Dataset entries:
========================================

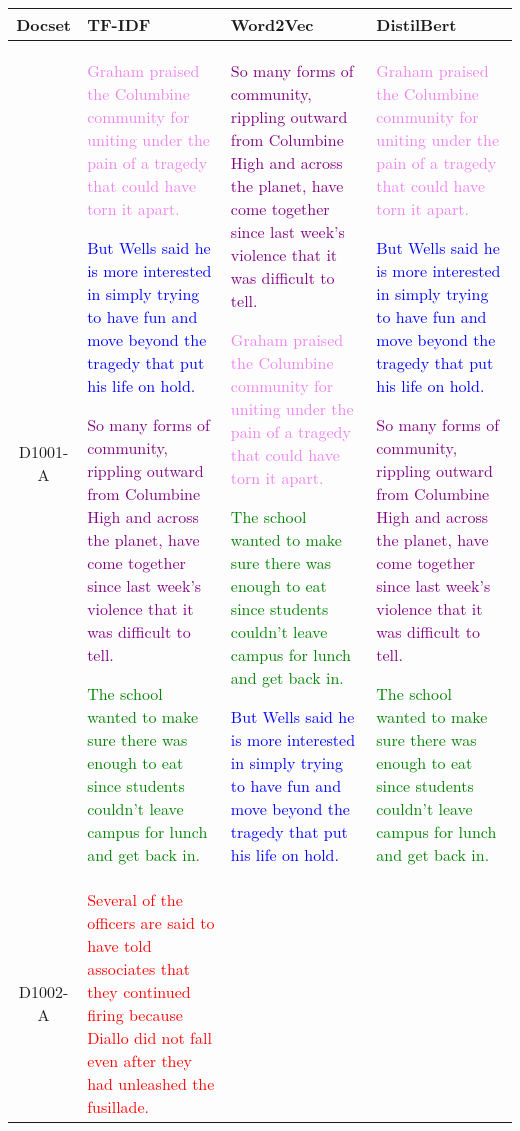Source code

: \begin{table*}[t]
    \centering
    \begin{tabular}{|c|p{4.3cm}|p{4.3cm}|p{4.3cm}|}
        \hline
        Docset & TF-IDF & Word2Vec & DistilBert \\
        \hline
        D1001-A & 
        \textcolor{violet}{Graham praised the Columbine community for uniting under the pain of a tragedy that could have torn it apart.}
        
        \textcolor{blue}{But Wells said he is more interested in simply trying to have fun and move beyond the tragedy that put his life on hold.}
        
        \textcolor{purple}{So many forms of community, rippling outward from Columbine High and across the planet, have come together since last week's violence that it was difficult to tell.}
        
        \textcolor{green}{The school wanted to make sure there was enough to eat since students couldn't leave campus for lunch and get back in.}
        & 
        \textcolor{purple}{So many forms of community, rippling outward from Columbine High and across the planet, have come together since last week's violence that it was difficult to tell.}
        
        \textcolor{violet}{Graham praised the Columbine community for uniting under the pain of a tragedy that could have torn it apart.}
        
        \textcolor{green}{The school wanted to make sure there was enough to eat since students couldn't leave campus for lunch and get back in.}
        
        \textcolor{blue}{But Wells said he is more interested in simply trying to have fun and move beyond the tragedy that put his life on hold.}
        & 
        \textcolor{violet}{Graham praised the Columbine community for uniting under the pain of a tragedy that could have torn it apart.}
        
        \textcolor{blue}{But Wells said he is more interested in simply trying to have fun and move beyond the tragedy that put his life on hold.}
        
        \textcolor{purple}{So many forms of community, rippling outward from Columbine High and across the planet, have come together since last week's violence that it was difficult to tell.}
        
        \textcolor{green}{The school wanted to make sure there was enough to eat since students couldn't leave campus for lunch and get back in.}
        \\
        \hline
        D1002-A 
        & 
        \textcolor{red}{Several of the officers are said to have told associates that they continued firing because Diallo did not fall even after they had unleashed the fusillade.}
        

\end{tabular}
\end{table*}
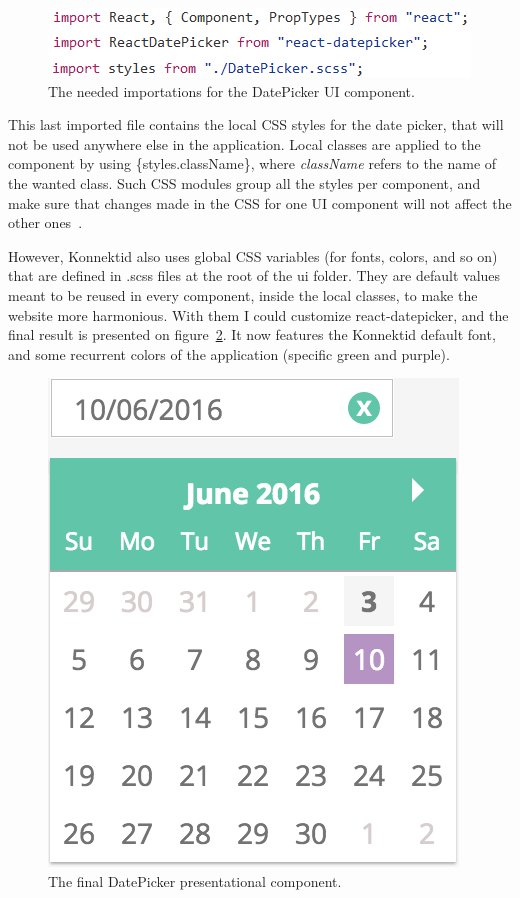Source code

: \begin{figure}[H]
    \centering
    \includegraphics[scale=0.9]{figure/imports.png}
    \caption{The needed importations for the DatePicker UI component.}
    \label{fig:imports}
\end{figure}

This last imported file contains the local CSS styles for the date picker, that will not be used anywhere else in the application. Local classes are applied to the component by using \{styles.className\}, where \textit{className} refers to the name of the wanted class. Such CSS modules group all the styles per component, and make sure that changes made in the CSS for one UI component will not affect the other ones~\cite{localCSS}.

However, Konnektid also uses global CSS variables (for fonts, colors, and so on) that are defined in .scss files at the root of the ui folder. They are default values meant to be reused in every component, inside the local classes, to make the website more harmonious. With them I could customize react-datepicker, and the final result is presented on {\sc figure}~\ref{fig:datePicker}. It now features the Konnektid default font, and some recurrent colors of the application (specific green and purple).

\begin{figure}[H]
    \centering
    \includegraphics[scale=0.6]{figure/datePicker.png}
    \caption{The final DatePicker presentational component.}
    \label{fig:datePicker}
\end{figure}

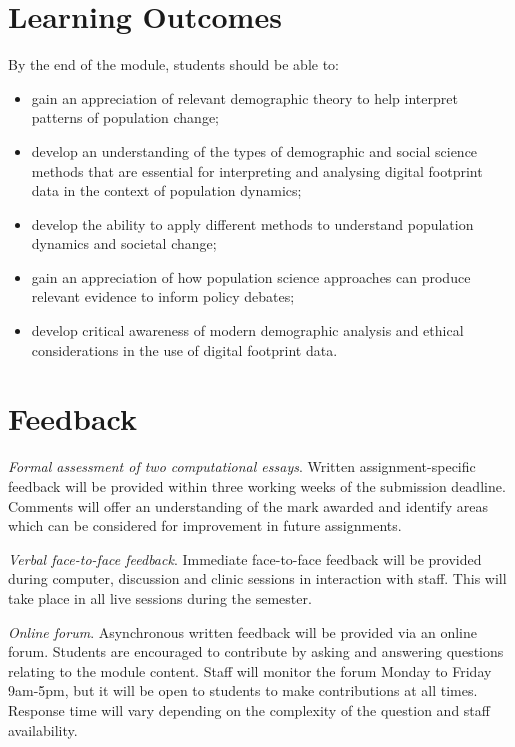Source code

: \documentclass[
  letterpaper,
  DIV=11,
  numbers=noendperiod]{scrreprt}
\begin{document}
\hypertarget{learning-outcomes}{%
\section{Learning Outcomes}\label{learning-outcomes}}

By the end of the module, students should be able to:

\begin{itemize}
\item
  gain an appreciation of relevant demographic theory to help interpret
  patterns of population change;
\item
  develop an understanding of the types of demographic and social
  science methods that are essential for interpreting and analysing
  digital footprint data in the context of population dynamics;
\item
  develop the ability to apply different methods to understand
  population dynamics and societal change;
\item
  gain an appreciation of how population science approaches can produce
  relevant evidence to inform policy debates;
\item
  develop critical awareness of modern demographic analysis and ethical
  considerations in the use of digital footprint data.
\end{itemize}

\hypertarget{feedback}{%
\section{Feedback}\label{feedback}}

\emph{Formal assessment of two computational essays}. Written
assignment-specific feedback will be provided within three working weeks
of the submission deadline. Comments will offer an understanding of the
mark awarded and identify areas which can be considered for improvement
in future assignments.

\emph{Verbal face-to-face feedback}. Immediate face-to-face feedback
will be provided during computer, discussion and clinic sessions in
interaction with staff. This will take place in all live sessions during
the semester.

\emph{Online forum}. Asynchronous written feedback will be provided via
an online forum. Students are encouraged to contribute by asking and
answering questions relating to the module content. Staff will monitor
the forum Monday to Friday 9am-5pm, but it will be open to students to
make contributions at all times. Response time will vary depending on
the complexity of the question and staff availability.
\end{document}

========================================

Your copy must match the records above word for word and contain no pictures.

Source code

: \begin{table*}[t]
    \centering
    \begin{tabular}{|c|p{4.3cm}|p{4.3cm}|p{4.3cm}|}
        \hline
        Docset & TF-IDF & Word2Vec & DistilBert \\
        \hline
        D1001-A & 
        \textcolor{violet}{Graham praised the Columbine community for uniting under the pain of a tragedy that could have torn it apart.}
        
        \textcolor{blue}{But Wells said he is more interested in simply trying to have fun and move beyond the tragedy that put his life on hold.}
        
        \textcolor{purple}{So many forms of community, rippling outward from Columbine High and across the planet, have come together since last week's violence that it was difficult to tell.}
        
        \textcolor{green}{The school wanted to make sure there was enough to eat since students couldn't leave campus for lunch and get back in.}
        & 
        \textcolor{purple}{So many forms of community, rippling outward from Columbine High and across the planet, have come together since last week's violence that it was difficult to tell.}
        
        \textcolor{violet}{Graham praised the Columbine community for uniting under the pain of a tragedy that could have torn it apart.}
        
        \textcolor{green}{The school wanted to make sure there was enough to eat since students couldn't leave campus for lunch and get back in.}
        
        \textcolor{blue}{But Wells said he is more interested in simply trying to have fun and move beyond the tragedy that put his life on hold.}
        & 
        \textcolor{violet}{Graham praised the Columbine community for uniting under the pain of a tragedy that could have torn it apart.}
        
        \textcolor{blue}{But Wells said he is more interested in simply trying to have fun and move beyond the tragedy that put his life on hold.}
        
        \textcolor{purple}{So many forms of community, rippling outward from Columbine High and across the planet, have come together since last week's violence that it was difficult to tell.}
        
        \textcolor{green}{The school wanted to make sure there was enough to eat since students couldn't leave campus for lunch and get back in.}
        \\
        \hline
        D1002-A 
        & 
        \textcolor{red}{Several of the officers are said to have told associates that they continued firing because Diallo did not fall even after they had unleashed the fusillade.}
        

\end{tabular}
\end{table*}
Source code

: \begin{figure}[H]
    \centering
    \includegraphics[scale=0.9]{figure/imports.png}
    \caption{The needed importations for the DatePicker UI component.}
    \label{fig:imports}
\end{figure}

This last imported file contains the local CSS styles for the date picker, that will not be used anywhere else in the application. Local classes are applied to the component by using \{styles.className\}, where \textit{className} refers to the name of the wanted class. Such CSS modules group all the styles per component, and make sure that changes made in the CSS for one UI component will not affect the other ones~\cite{localCSS}.

However, Konnektid also uses global CSS variables (for fonts, colors, and so on) that are defined in .scss files at the root of the ui folder. They are default values meant to be reused in every component, inside the local classes, to make the website more harmonious. With them I could customize react-datepicker, and the final result is presented on {\sc figure}~\ref{fig:datePicker}. It now features the Konnektid default font, and some recurrent colors of the application (specific green and purple).

\begin{figure}[H]
    \centering
    \includegraphics[scale=0.6]{figure/datePicker.png}
    \caption{The final DatePicker presentational component.}
    \label{fig:datePicker}
\end{figure}

Source code

: \documentclass[
  letterpaper,
  DIV=11,
  numbers=noendperiod]{scrreprt}
\begin{document}
\hypertarget{learning-outcomes}{%
\section{Learning Outcomes}\label{learning-outcomes}}

By the end of the module, students should be able to:

\begin{itemize}
\item
  gain an appreciation of relevant demographic theory to help interpret
  patterns of population change;
\item
  develop an understanding of the types of demographic and social
  science methods that are essential for interpreting and analysing
  digital footprint data in the context of population dynamics;
\item
  develop the ability to apply different methods to understand
  population dynamics and societal change;
\item
  gain an appreciation of how population science approaches can produce
  relevant evidence to inform policy debates;
\item
  develop critical awareness of modern demographic analysis and ethical
  considerations in the use of digital footprint data.
\end{itemize}

\hypertarget{feedback}{%
\section{Feedback}\label{feedback}}

\emph{Formal assessment of two computational essays}. Written
assignment-specific feedback will be provided within three working weeks
of the submission deadline. Comments will offer an understanding of the
mark awarded and identify areas which can be considered for improvement
in future assignments.

\emph{Verbal face-to-face feedback}. Immediate face-to-face feedback
will be provided during computer, discussion and clinic sessions in
interaction with staff. This will take place in all live sessions during
the semester.

\emph{Online forum}. Asynchronous written feedback will be provided via
an online forum. Students are encouraged to contribute by asking and
answering questions relating to the module content. Staff will monitor
the forum Monday to Friday 9am-5pm, but it will be open to students to
make contributions at all times. Response time will vary depending on
the complexity of the question and staff availability.
\end{document}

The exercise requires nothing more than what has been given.